Items listed in a dataset
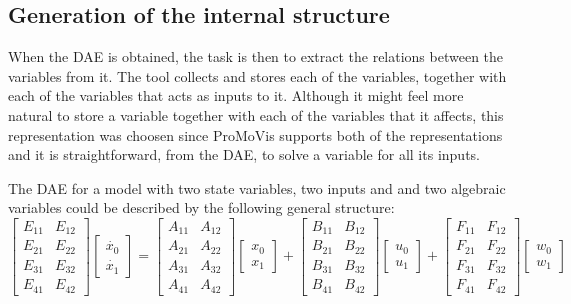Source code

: \subsection{Generation of the internal structure}
When the DAE is obtained, the task is then to extract the relations between the variables from it. The tool collects and stores each of the variables, together with each of the variables that acts as inputs to it. Although it might feel more natural to store a variable together with each of the variables that it affects, this representation was choosen since ProMoVis supports both of the representations and it is straightforward, from the DAE, to solve a variable for all its inputs.
\begin{mydef}
The DAE for a model with two state variables, two inputs and and two algebraic variables could be described by the following general structure:
%
\begin{equation}\begin{bmatrix} E_{11} & E_{12} \\ E_{21} & E_{22} \\ E_{31} & E_{32} \\ E_{41} & E_{42} \end{bmatrix} \left[ \begin{array}{c} \dot{x_0} \\ \dot{x_1} \end{array} \right] = \begin{bmatrix} A_{11} & A_{12} \\ A_{21} & A_{22} \\ A_{31} & A_{32} \\ A_{41} & A_{42} \end{bmatrix} \left[ \begin{array}{c} x_0 \\ x_1 \end{array} \right] + \begin{bmatrix} B_{11} & B_{12} \\ B_{21} & B_{22} \\ B_{31} & B_{32} \\ B_{41} & B_{42} \end{bmatrix} \left[ \begin{array}{c} u_0 \\ u_1 \end{array} \right]+\begin{bmatrix} F_{11} & F_{12} \\ F_{21} & F_{22} \\ F_{31} & F_{32} \\ F_{41} & F_{42}\end{bmatrix} \left[ \begin{array}{c} w_0 \\ w_1 \end{array} \right]\end{equation}

\end{mydef}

**WORK TASK**
Nothing but a number is expected: how many lines in the data above hold the word "structure".

**RESULT OF THIS EXERCISE**
2